Can Crowdfunding Help My Startup Business?
If you’re starting a business, a primary roadblock is probably the issue of raising money. In the old days, fundraising was a tiresome process that involved soliciting potential pools of investors, making cold-calls, and doing whatever it took to attract attention – even if it meant selling mattresses.
With crowdfunding, you can now start your own business simply by asking your Facebook friends and other Internet users to make small donations to your business. To encourage donations, you can offer awards or promise a share in the value that the business creates.
The 2012 JOBS Act, which stands for Jump Start of Business Startups, has made crowdfunding more advantageous than ever. The JOBS Act exempts crowdfunding from the strict registration requirements of the Securities and Exchange Act of 1933 of the Securities Exchange Commission.
Now, a potentially limitless number of individuals lacking accreditation can invest their money in your startup!
It is helpful to consider what the Act does:
- It imposes limits on how much a crowdfunder can invest and on the amount a startup owner may raise in a year to one-million dollars. This represents a compromise to having no regulation at all.
- It imposed disclosure requirements, but otherwise the details were left to the Commission’s administrative rule-making process. The Commission reserves the right to shape policy in how the rules are applied to crowdfunders.
How Does the Act’s Loosening of Requirements for Crowdfunding Benefit Startups?
The Act now allows the Commission to permit relatively inexperienced investors with modest savings to help support highly risky startups. If you were once a startup that would normally receive large investments, you can now establish yourself with the help of many crowdfunders.

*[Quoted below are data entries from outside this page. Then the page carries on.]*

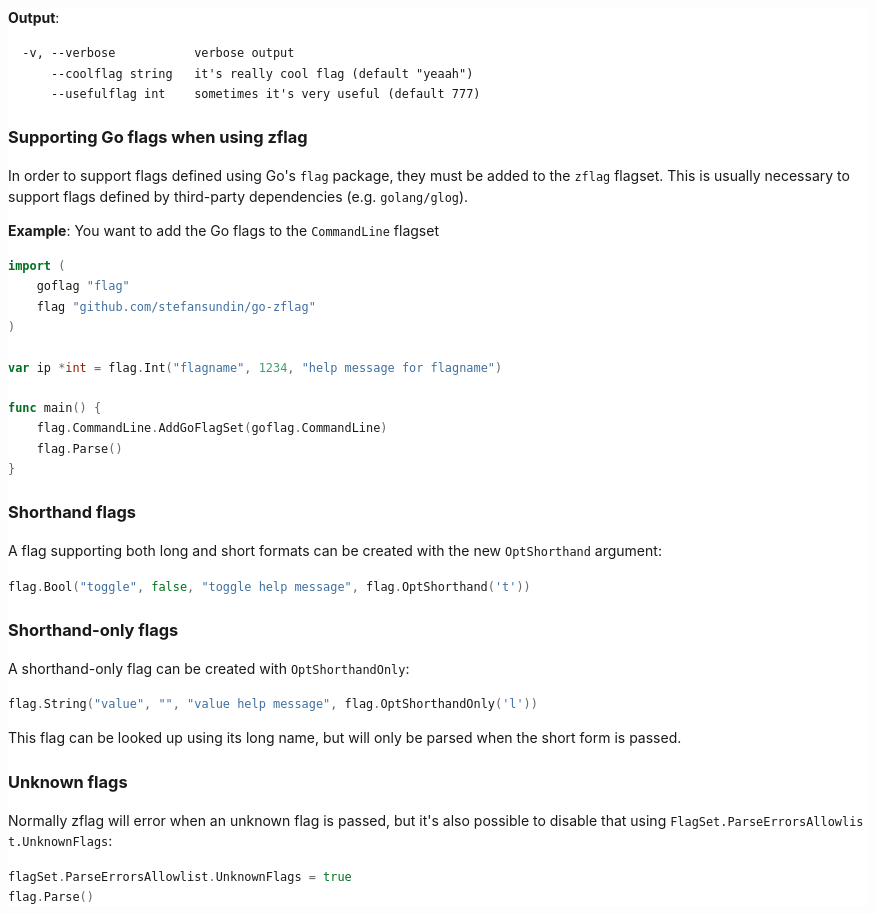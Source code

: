 **Output**:

```plain
  -v, --verbose           verbose output
      --coolflag string   it's really cool flag (default "yeaah")
      --usefulflag int    sometimes it's very useful (default 777)
```

### Supporting Go flags when using zflag

In order to support flags defined using Go's `flag` package, they must be added
to the `zflag` flagset. This is usually necessary to support flags defined by
third-party dependencies (e.g. `golang/glog`).

**Example**: You want to add the Go flags to the `CommandLine` flagset

```go
import (
	goflag "flag"
	flag "github.com/stefansundin/go-zflag"
)

var ip *int = flag.Int("flagname", 1234, "help message for flagname")

func main() {
	flag.CommandLine.AddGoFlagSet(goflag.CommandLine)
	flag.Parse()
}
```

### Shorthand flags

A flag supporting both long and short formats can be created with the new
`OptShorthand` argument:

```go
flag.Bool("toggle", false, "toggle help message", flag.OptShorthand('t'))
```

### Shorthand-only flags

A shorthand-only flag can be created with `OptShorthandOnly`:

```go
flag.String("value", "", "value help message", flag.OptShorthandOnly('l'))
```

This flag can be looked up using its long name, but will only be parsed when
the short form is passed.

### Unknown flags

Normally zflag will error when an unknown flag is passed, but it's also possible
to disable that using `FlagSet.ParseErrorsAllowlist.UnknownFlags`:

```go
flagSet.ParseErrorsAllowlist.UnknownFlags = true
flag.Parse()
```
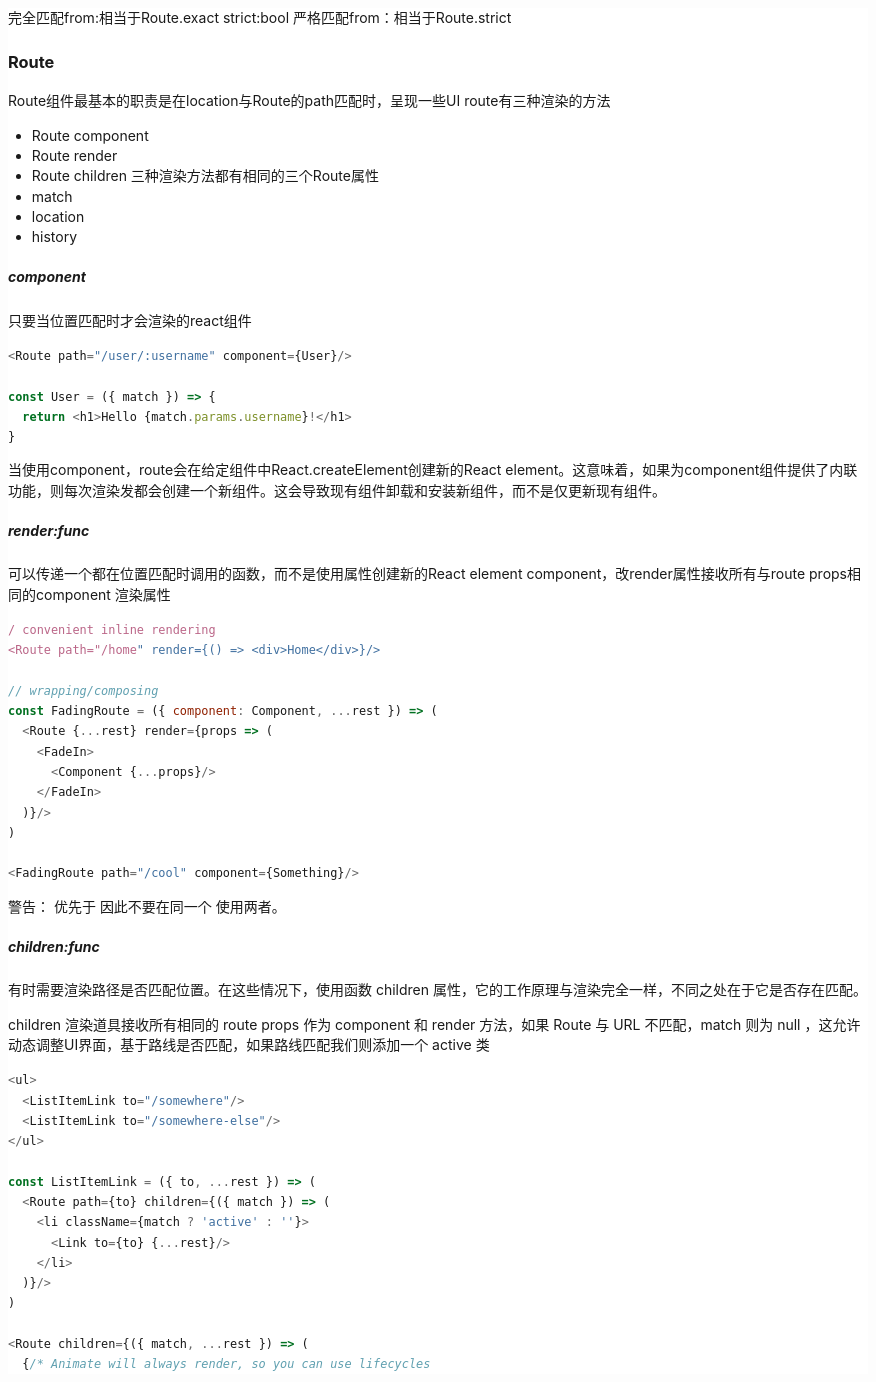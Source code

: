 完全匹配from:相当于Route.exact
strict:bool
严格匹配from：相当于Route.strict
### Route
Route组件最基本的职责是在location与Route的path匹配时，呈现一些UI
route有三种渲染的方法
* Route component
* Route render
* Route children
三种渲染方法都有相同的三个Route属性
* match
* location
* history
##### component
只要当位置匹配时才会渲染的react组件
```js
<Route path="/user/:username" component={User}/>

const User = ({ match }) => {
  return <h1>Hello {match.params.username}!</h1>
}
```
当使用component，route会在给定组件中React.createElement创建新的React element。这意味着，如果为component组件提供了内联功能，则每次渲染发都会创建一个新组件。这会导致现有组件卸载和安装新组件，而不是仅更新现有组件。

##### render:func
可以传递一个都在位置匹配时调用的函数，而不是使用属性创建新的React element component，改render属性接收所有与route props相同的component 渲染属性
```js
/ convenient inline rendering
<Route path="/home" render={() => <div>Home</div>}/>

// wrapping/composing
const FadingRoute = ({ component: Component, ...rest }) => (
  <Route {...rest} render={props => (
    <FadeIn>
      <Component {...props}/>
    </FadeIn>
  )}/>
)

<FadingRoute path="/cool" component={Something}/>
```
警告： <Route component> 优先于 <Route render> 因此不要在同一个 <Route> 使用两者。
##### children:func
有时需要渲染路径是否匹配位置。在这些情况下，使用函数 children 属性，它的工作原理与渲染完全一样，不同之处在于它是否存在匹配。

children 渲染道具接收所有相同的 route props 作为 component 和 render 方法，如果 Route 与 URL 不匹配，match 则为 null ，这允许动态调整UI界面，基于路线是否匹配，如果路线匹配我们则添加一个 active 类
```js
<ul>
  <ListItemLink to="/somewhere"/>
  <ListItemLink to="/somewhere-else"/>
</ul>

const ListItemLink = ({ to, ...rest }) => (
  <Route path={to} children={({ match }) => (
    <li className={match ? 'active' : ''}>
      <Link to={to} {...rest}/>
    </li>
  )}/>
)

<Route children={({ match, ...rest }) => (
  {/* Animate will always render, so you can use lifecycles
```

This benefits the market as crowdfunders have greater options to choose from when it comes to supporting small-scale business innovation by startup owners lacking traditional support of high-profile venture capital firms.
Critics of the changes in the law point out that there is a limitation of the amount that crowdfunders can contribute in a twelve-month calendar year. They also point out that the full-disclosure requirement of crowdfunders indicate a distrust of crowdfunding among regulators as a legitimate way for a start-up to raise funds.
Athough the Act may not be perfect, it does allow crowdfunders and startups to work together in a constantly growing and changing marketplace.